I think most districts Nationwide, the majority of any race, are there because that's where the communities are and we don't have this problem, but let me tell you the problem, and that is that the Justice Department has a program which is maximizing the number of majority minority districts Nationwide and forcing States to engage in the kind of racial stereotyping that is at issue here.
That is the problem.
If the Justice Department were to follow Beer and back away from a maximization approach, we would have far fewer challenges, and most of these problems could be resolved by district courts if and when challenges are made.
These challenges are being made--
Chief Justice Rehnquist: Thank you... your time has expired, Mr. Warren.
Mr. Warren: --Thank you.
Chief Justice Rehnquist: Thank you.
The case is submitted.
Argument of Speaker
Mr. Speaker: The opinion of the Court in number 94-558 and a related case United States versus Hays will be announced by Justice O’Connor.

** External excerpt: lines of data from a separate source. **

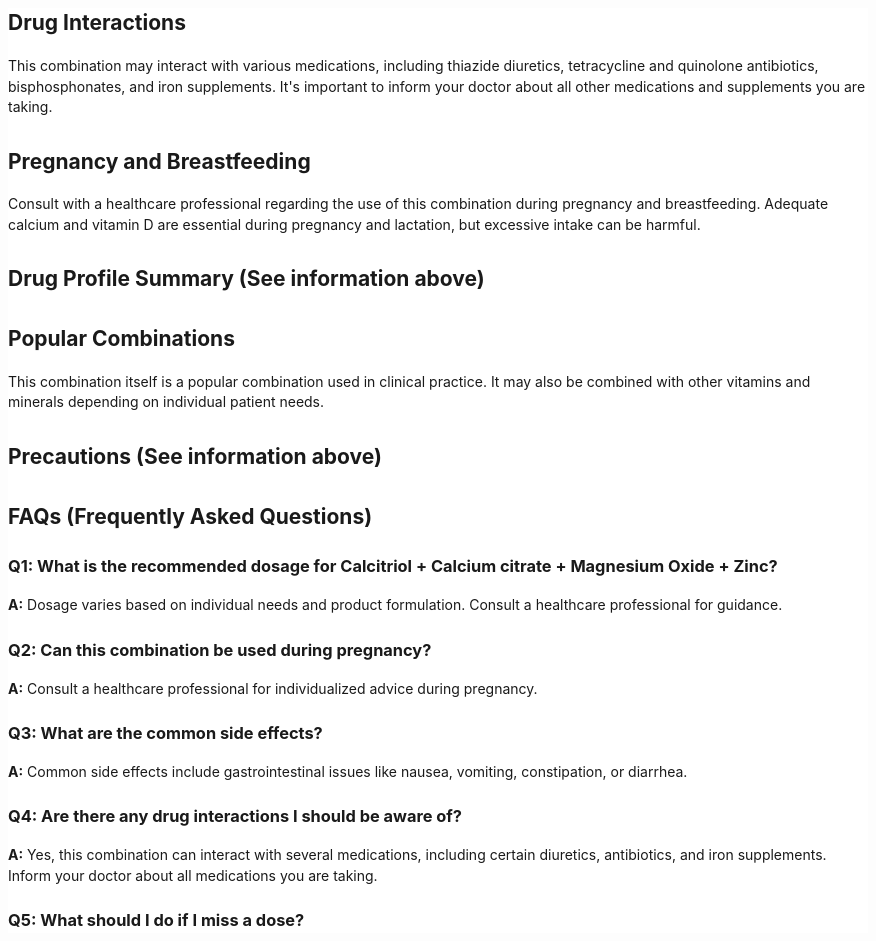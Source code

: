 
## **Drug Interactions**

This combination may interact with various medications, including thiazide diuretics, tetracycline and quinolone antibiotics, bisphosphonates, and iron supplements. It's important to inform your doctor about all other medications and supplements you are taking.


## **Pregnancy and Breastfeeding**

Consult with a healthcare professional regarding the use of this combination during pregnancy and breastfeeding.  Adequate calcium and vitamin D are essential during pregnancy and lactation, but excessive intake can be harmful.


## **Drug Profile Summary**  (See information above)


## **Popular Combinations**

This combination itself is a popular combination used in clinical practice.  It may also be combined with other vitamins and minerals depending on individual patient needs.


## **Precautions**  (See information above)


## **FAQs (Frequently Asked Questions)**


### **Q1: What is the recommended dosage for Calcitriol + Calcium citrate + Magnesium Oxide + Zinc?**

**A:**  Dosage varies based on individual needs and product formulation.  Consult a healthcare professional for guidance.

### **Q2: Can this combination be used during pregnancy?**

**A:** Consult a healthcare professional for individualized advice during pregnancy.

### **Q3: What are the common side effects?**

**A:** Common side effects include gastrointestinal issues like nausea, vomiting, constipation, or diarrhea.

### **Q4:  Are there any drug interactions I should be aware of?**

**A:** Yes, this combination can interact with several medications, including certain diuretics, antibiotics, and iron supplements.  Inform your doctor about all medications you are taking.


### **Q5: What should I do if I miss a dose?**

Argument of Justice O’connor
Mr. O’connor: These consolidated cases come here on direct appeal from the United States District Court of the Western District of Louisiana.
They concern a challenge to Louisiana's Congressional Districting Plan called Act 1.
Act 1 contains two so-called majority-minority voting districts.
One of them District 2 is located in the New Orleans area.
The other District 4 begins in the northwest part of the State and runs southeast along the Red River to Baton Rouge.
Appellees who do not reside in either majority-minority district claim that Act 1 is a racial gerrymander that violates the Fourteenth Amendment.
The District Court focusing particularly on District 4 agreed that Act 1 constitutes a racial gerrymander subject to strict scrutiny under the principles this Court announced two terms ago in Shaw versus Reno.
It also held that Act 1 is not narrowly tailored to furthering a compelling governmental interest unless that it is unconstitutional.
Louisiana and the United States as a defendant-intervener appealed directly to this Court.
In an opinion filed with the clerk today, we do not reach the merits of appellees challenge to Act 1, because we conclude that appellees lack standing to bring it.
It is well-settled and an order to bring suite in Federal Court, a plaintiff may not assert a generalize grievance against allegedly illegal governmental conduct, but instead must have personally suffered what our case is called “injury in fact”.
We have held that racial classifications of any sort cause individualized injury.
We have recognized in Shaw that in the voting context such classifications can cause special representational harms, but appellees do not live in the allegedly, racially gerrymander district where they might suffer these representational harms nor have they shown that they personally have been classified according to their race.
Appellees therefore, have failed to demonstrate Louisiana’s Redistricting Plan injured them, and as they have not carried their burden of showing they have standing to sue.
We vacate the District Court’s judgment and remand the case with instructions to dismiss the complaint.
Justice Breyer has filed a concurring statement in which Justice Souter joins; Justice Stevens has filed an opinion concurring in the judgment; Justice Ginsburg concurs in the judgment.